Norway awarded a record seventy-five new offshore oil exploration leases to companies in its latest bidding round, according to a new report by Reuters.

Norway awarded a record seventy-five new offshore oil exploration leases to companies in its latest bidding round, according to a new report by Reuters.

“The number of licenses is the highest ever awarded in a licensing round on the Norwegian continental shelf. Access to new, prospective exploration acreage is a central pillar in the government’s petroleum policy,” Energy Minister Terje Soeviknes said in a statement.

Forty-five were in the North Sea, 22 in the Norwegian Sea, and eight others in the Barents Sea, reports https://oilprice.com/. Thirty-four firms were awarded leases and 19 of them earned the rights to lead their corresponding projects. Statoil, which is based in Norway, won 31 leases, while BP’s subsidiary scored 23.

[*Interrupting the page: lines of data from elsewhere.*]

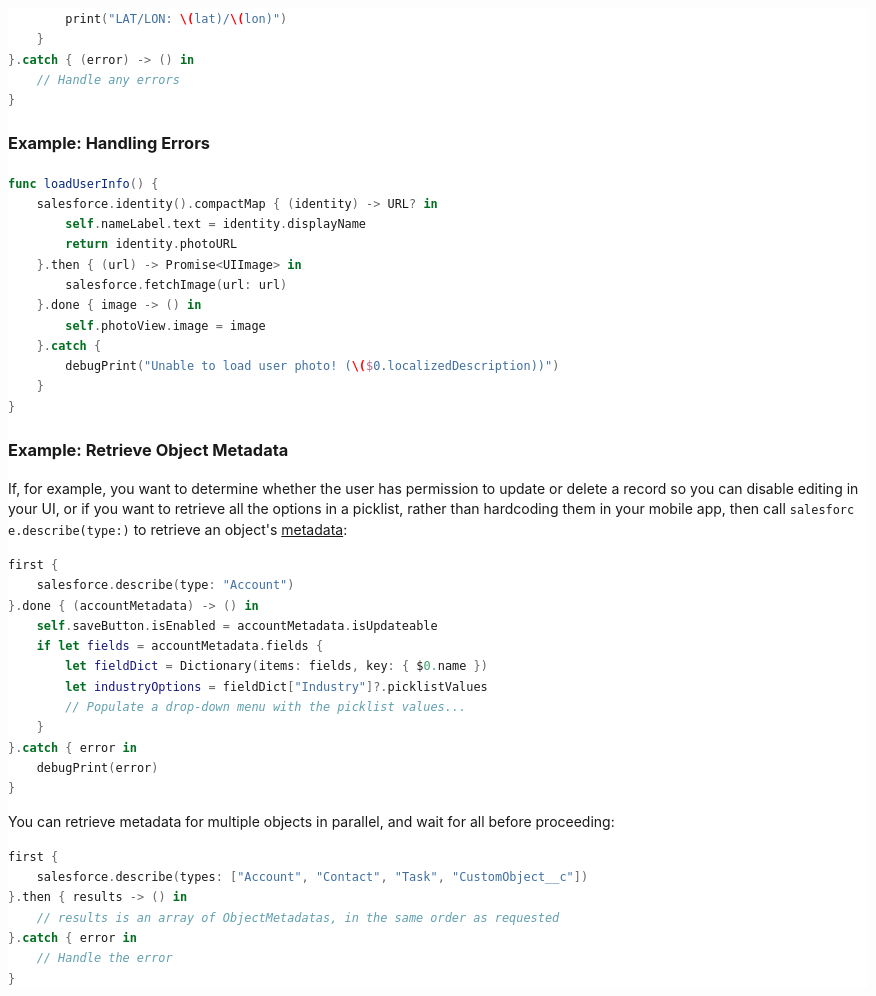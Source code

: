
 ```swift
        print("LAT/LON: \(lat)/\(lon)")
    }
}.catch { (error) -> () in
    // Handle any errors
}
```

### Example: Handling Errors
```swift
func loadUserInfo() {
    salesforce.identity().compactMap { (identity) -> URL? in
        self.nameLabel.text = identity.displayName
        return identity.photoURL
    }.then { (url) -> Promise<UIImage> in
        salesforce.fetchImage(url: url)
    }.done { image -> () in
        self.photoView.image = image
    }.catch {
        debugPrint("Unable to load user photo! (\($0.localizedDescription))")
    }
}
```

### Example: Retrieve Object Metadata
If, for example, you want to determine whether the user has permission to update or delete a record so you can disable editing in your UI, or if you want to retrieve all the options in a picklist, rather than hardcoding them in your mobile app, then call `salesforce.describe(type:)` to retrieve an object's [metadata](https://developer.salesforce.com/docs/atlas.en-us.api_rest.meta/api_rest/dome_sobject_describe.htm):
```swift
first {
    salesforce.describe(type: "Account")
}.done { (accountMetadata) -> () in
    self.saveButton.isEnabled = accountMetadata.isUpdateable
    if let fields = accountMetadata.fields {
        let fieldDict = Dictionary(items: fields, key: { $0.name })
        let industryOptions = fieldDict["Industry"]?.picklistValues
        // Populate a drop-down menu with the picklist values...
    }
}.catch { error in
    debugPrint(error)
}
```

You can retrieve metadata for multiple objects in parallel, and wait for all before proceeding:
```swift
first {
    salesforce.describe(types: ["Account", "Contact", "Task", "CustomObject__c"])
}.then { results -> () in
    // results is an array of ObjectMetadatas, in the same order as requested
}.catch { error in
    // Handle the error
}
```


   [OAuth2]: <https://developer.salesforce.com/page/Digging_Deeper_into_OAuth_2.0_on_Force.com>
   [REST API]: <https://developer.salesforce.com/docs/atlas.en-us.api_rest.meta/api_rest/>
   [Swift]: <https://developer.apple.com/swift/>
   [sfdc-ios Chatter]: <http://sfdc.co/sfdc-ios>
   [@mike4aday]: <https://twitter.com/mike4aday>
   [Connected App]: <https://help.salesforce.com/apex/HTViewHelpDoc?id=connected_app_overview.htm>
   [Partner Community]: <https://p.force.com>
   [Apex REST]: <https://developer.salesforce.com/page/Creating_REST_APIs_using_Apex_REST>
   [OAuth2 user-agent flow]: <https://help.salesforce.com/apex/HTViewHelpDoc?id=remoteaccess_oauth_user_agent_flow.htm&language=en>
   [OAuth2 username-password flow]: <https://help.salesforce.com/apex/HTViewHelpDoc?id=remoteaccess_oauth_username_password_flow.htm&language=en>
   [OAuth2 refresh token flow]: <https://help.salesforce.com/apex/HTViewHelpDoc?id=remoteaccess_oauth_refresh_token_flow.htm&language=en_US>
   [Example]: <https://github.com/mike4aday/SwiftlySalesforce/tree/master/Example/SwiftlySalesforce>
   [Mobile SDK for iOS]: <https://github.com/forcedotcom/SalesforceMobileSDK-iOS>
   [Salesforce.swift]: <SwiftlySalesforce/Classes/Salesforce.swift>
   [Resource.swift]: <SwiftlySalesforce/Classes/Resource.swift>
   [OAuth2Result.swift]: <SwiftlySalesforce/Classes/OAuth2Result.swift>
   [Extensions.swift]: <SwiftlySalesforce/Classes/Extensions.swift>
   [ConnectedApp.swift]: <SwiftlySalesforce/Classes/ConnectedApp.swift>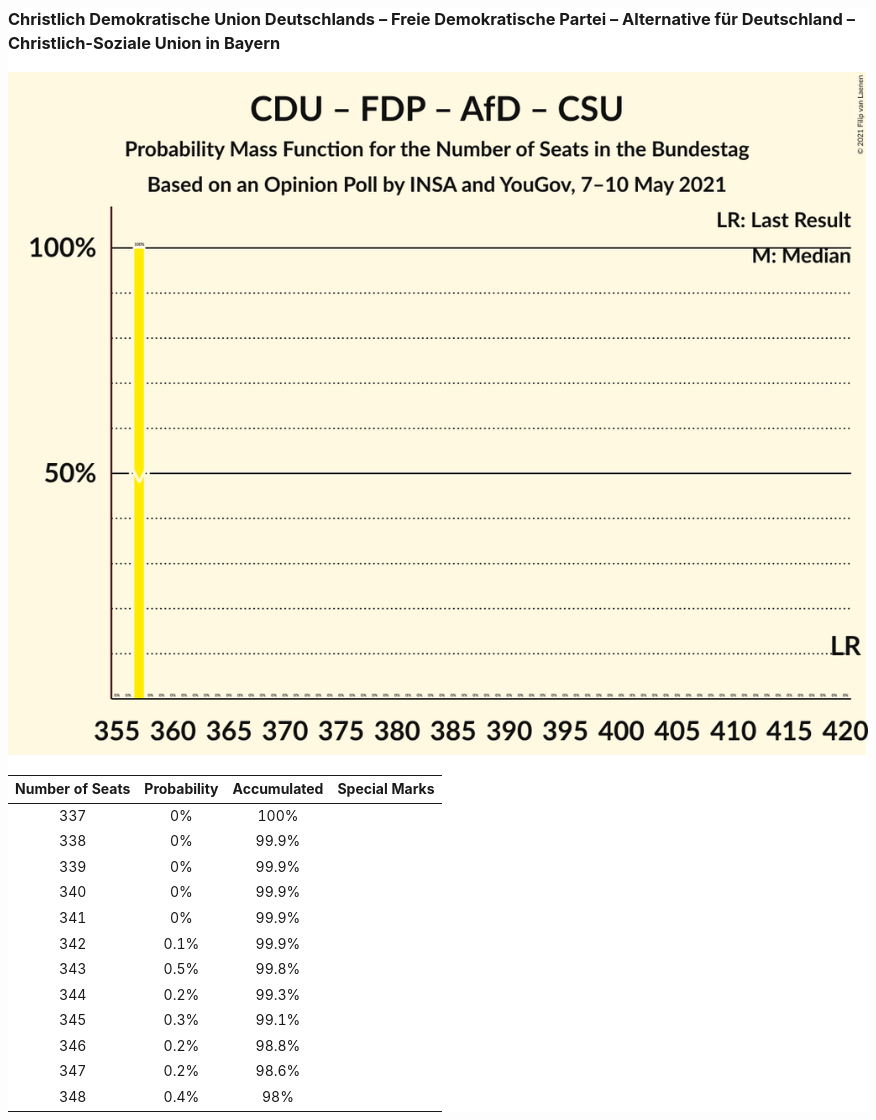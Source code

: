 ### Christlich Demokratische Union Deutschlands – Freie Demokratische Partei – Alternative für Deutschland – Christlich-Soziale Union in Bayern

![Graph with seats probability mass function not yet produced](2021-05-10-INSAandYouGov-coalitions-seats-pmf-cdu–fdp–afd–csu.png "Seats Probability Mass Function")

| Number of Seats | Probability | Accumulated | Special Marks |
|:---------------:|:-----------:|:-----------:|:-------------:|
| 337 | 0% | 100% |  |
| 338 | 0% | 99.9% |  |
| 339 | 0% | 99.9% |  |
| 340 | 0% | 99.9% |  |
| 341 | 0% | 99.9% |  |
| 342 | 0.1% | 99.9% |  |
| 343 | 0.5% | 99.8% |  |
| 344 | 0.2% | 99.3% |  |
| 345 | 0.3% | 99.1% |  |
| 346 | 0.2% | 98.8% |  |
| 347 | 0.2% | 98.6% |  |
| 348 | 0.4% | 98% |  |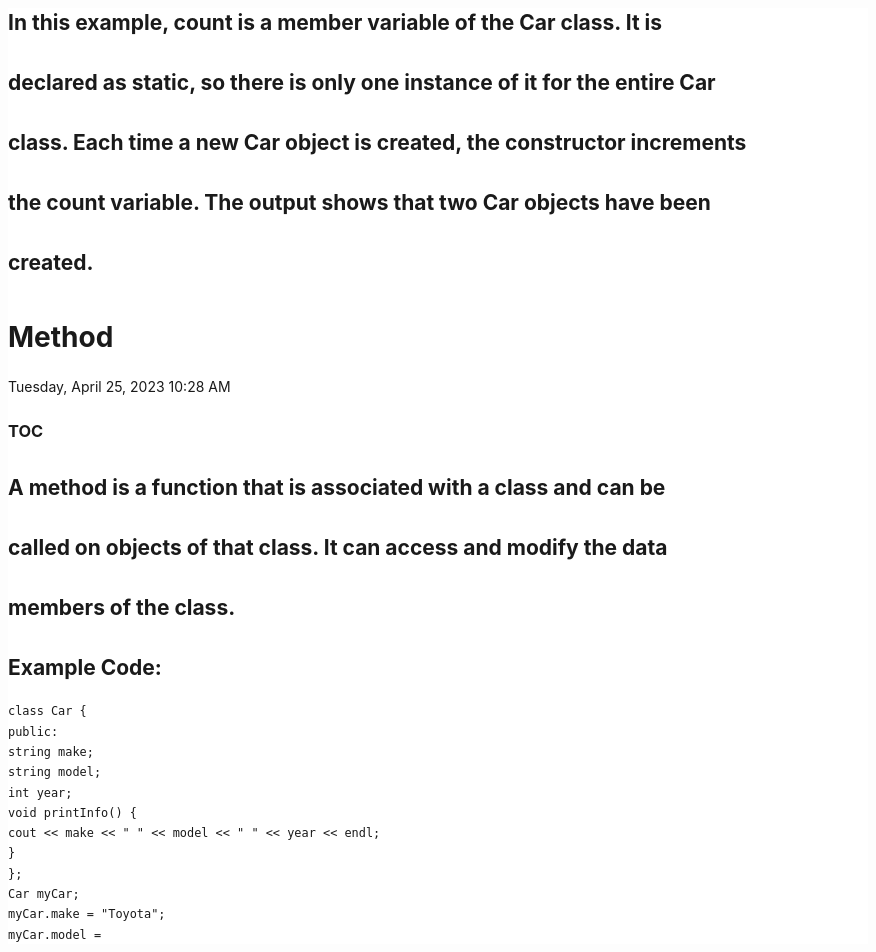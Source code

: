 ## In this example, count is a member variable of the Car class. It is

## declared as static, so there is only one instance of it for the entire Car

## class. Each time a new Car object is created, the constructor increments

## the count variable. The output shows that two Car objects have been

## created.


# Method

Tuesday, April 25, 2023
10:28 AM

### TOC

## A method is a function that is associated with a class and can be

## called on objects of that class. It can access and modify the data

## members of the class.

## Example Code:

```
class Car {
public:
string make;
string model;
int year;
void printInfo() {
cout << make << " " << model << " " << year << endl;
}
};
Car myCar;
myCar.make = "Toyota";
myCar.model =
```
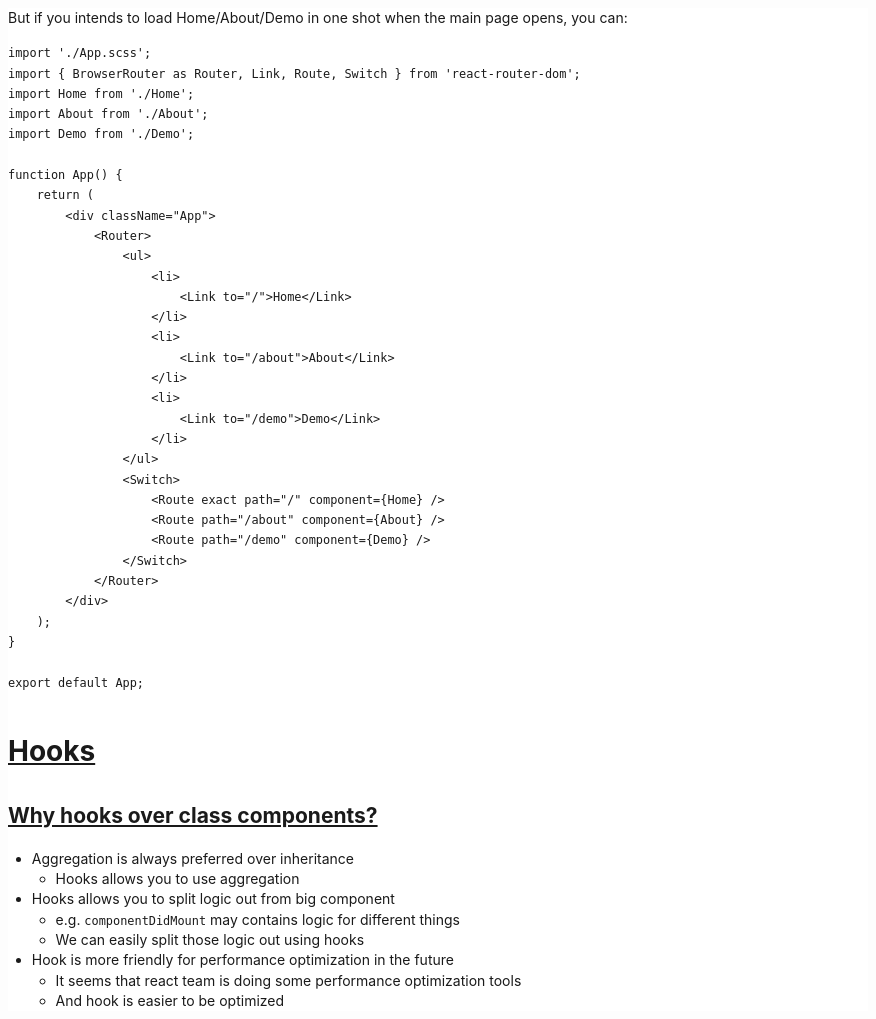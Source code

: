 But if you intends to load Home/About/Demo in one shot when the main page opens, you can:

```tsx
import './App.scss';
import { BrowserRouter as Router, Link, Route, Switch } from 'react-router-dom';
import Home from './Home';
import About from './About';
import Demo from './Demo';

function App() {
	return (
		<div className="App">
			<Router>
				<ul>
					<li>
						<Link to="/">Home</Link>
					</li>
					<li>
						<Link to="/about">About</Link>
					</li>
					<li>
						<Link to="/demo">Demo</Link>
					</li>
				</ul>
				<Switch>
					<Route exact path="/" component={Home} />
					<Route path="/about" component={About} />
					<Route path="/demo" component={Demo} />
				</Switch>
			</Router>
		</div>
	);
}

export default App;
```

# [Hooks](https://reactjs.org/docs/hooks-intro.html)

## [Why hooks over class components?](https://reactjs.org/docs/hooks-intro.html)

- Aggregation is always preferred over inheritance
  - Hooks allows you to use aggregation
- Hooks allows you to split logic out from big component
  - e.g. `componentDidMount` may contains logic for different things
  - We can easily split those logic out using hooks
- Hook is more friendly for performance optimization in the future
  - It seems that react team is doing some performance optimization tools
  - And hook is easier to be optimized
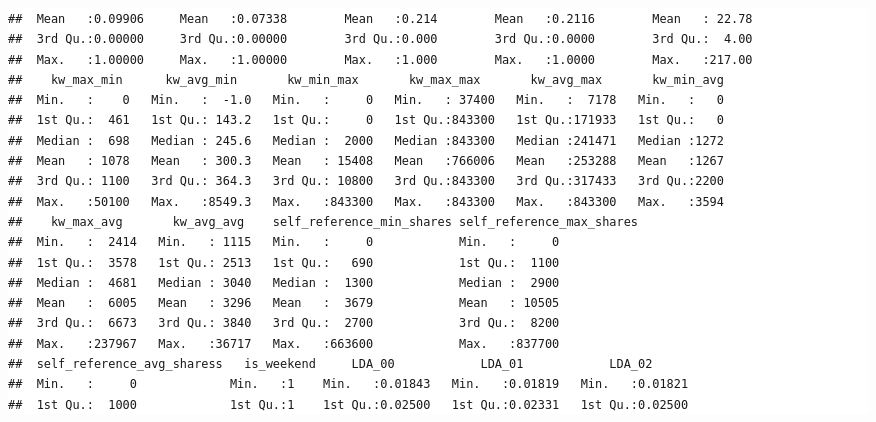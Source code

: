    ##  Mean   :0.09906     Mean   :0.07338        Mean   :0.214        Mean   :0.2116        Mean   : 22.78  
    ##  3rd Qu.:0.00000     3rd Qu.:0.00000        3rd Qu.:0.000        3rd Qu.:0.0000        3rd Qu.:  4.00  
    ##  Max.   :1.00000     Max.   :1.00000        Max.   :1.000        Max.   :1.0000        Max.   :217.00  
    ##    kw_max_min      kw_avg_min       kw_min_max       kw_max_max       kw_avg_max       kw_min_avg  
    ##  Min.   :    0   Min.   :  -1.0   Min.   :     0   Min.   : 37400   Min.   :  7178   Min.   :   0  
    ##  1st Qu.:  461   1st Qu.: 143.2   1st Qu.:     0   1st Qu.:843300   1st Qu.:171933   1st Qu.:   0  
    ##  Median :  698   Median : 245.6   Median :  2000   Median :843300   Median :241471   Median :1272  
    ##  Mean   : 1078   Mean   : 300.3   Mean   : 15408   Mean   :766006   Mean   :253288   Mean   :1267  
    ##  3rd Qu.: 1100   3rd Qu.: 364.3   3rd Qu.: 10800   3rd Qu.:843300   3rd Qu.:317433   3rd Qu.:2200  
    ##  Max.   :50100   Max.   :8549.3   Max.   :843300   Max.   :843300   Max.   :843300   Max.   :3594  
    ##    kw_max_avg       kw_avg_avg    self_reference_min_shares self_reference_max_shares
    ##  Min.   :  2414   Min.   : 1115   Min.   :     0            Min.   :     0           
    ##  1st Qu.:  3578   1st Qu.: 2513   1st Qu.:   690            1st Qu.:  1100           
    ##  Median :  4681   Median : 3040   Median :  1300            Median :  2900           
    ##  Mean   :  6005   Mean   : 3296   Mean   :  3679            Mean   : 10505           
    ##  3rd Qu.:  6673   3rd Qu.: 3840   3rd Qu.:  2700            3rd Qu.:  8200           
    ##  Max.   :237967   Max.   :36717   Max.   :663600            Max.   :837700           
    ##  self_reference_avg_sharess   is_weekend     LDA_00            LDA_01            LDA_02       
    ##  Min.   :     0             Min.   :1    Min.   :0.01843   Min.   :0.01819   Min.   :0.01821  
    ##  1st Qu.:  1000             1st Qu.:1    1st Qu.:0.02500   1st Qu.:0.02331   1st Qu.:0.02500  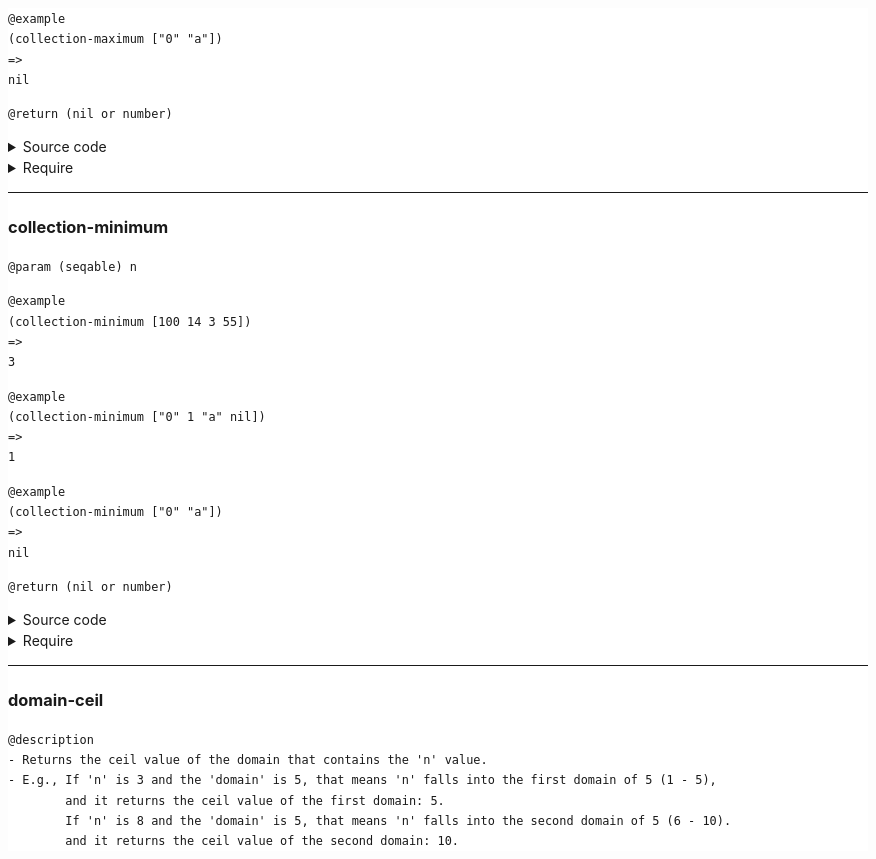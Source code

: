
 ```
@example
(collection-maximum ["0" "a"])
=>
nil
```

```
@return (nil or number)
```

<details><summary>Source code</summary></details>

<details><summary>Require</summary></details>

---

### collection-minimum

```
@param (seqable) n
```

```
@example
(collection-minimum [100 14 3 55])
=>
3
```

```
@example
(collection-minimum ["0" 1 "a" nil])
=>
1
```

```
@example
(collection-minimum ["0" "a"])
=>
nil
```

```
@return (nil or number)
```

<details><summary>Source code</summary></details>

<details><summary>Require</summary></details>

---

### domain-ceil

```
@description
- Returns the ceil value of the domain that contains the 'n' value.
- E.g., If 'n' is 3 and the 'domain' is 5, that means 'n' falls into the first domain of 5 (1 - 5),
        and it returns the ceil value of the first domain: 5.
        If 'n' is 8 and the 'domain' is 5, that means 'n' falls into the second domain of 5 (6 - 10).
        and it returns the ceil value of the second domain: 10.
```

Thanks to costs cuts and large oil discoveries made before the oil price crash, Norway will be able to sustain its oil and gas production over the next five years. But reduced exploration drilling and lack of big discoveries in the past two years spell trouble for Western Europe’s biggest oil and gas producer after 2023, authorities fear.

Nearly two-thirds of the undiscovered resources are thought to be located in the Barents Sea, the Norwegian Petroleum Directorate (NPD) directorate said last week in its review of the Norwegian Continental Shelf in 2017.

This is why, despite protests from environmentalists and an explicit agenda from the central government to make Norway’s energy investment greener, Oslo continues to encourage drilling. Global demand may be set to peak, but it has not yet.

Norway’s total oil and gas production increased for a fourth straight year in 2017, thanks to higher gas production. Oil production, on the other hand, dropped to 1.59 million bpd from 1.61 million bpd in 2016, down 2%, mostly due to an unplanned maintenance shutdown at the Goliat oil field.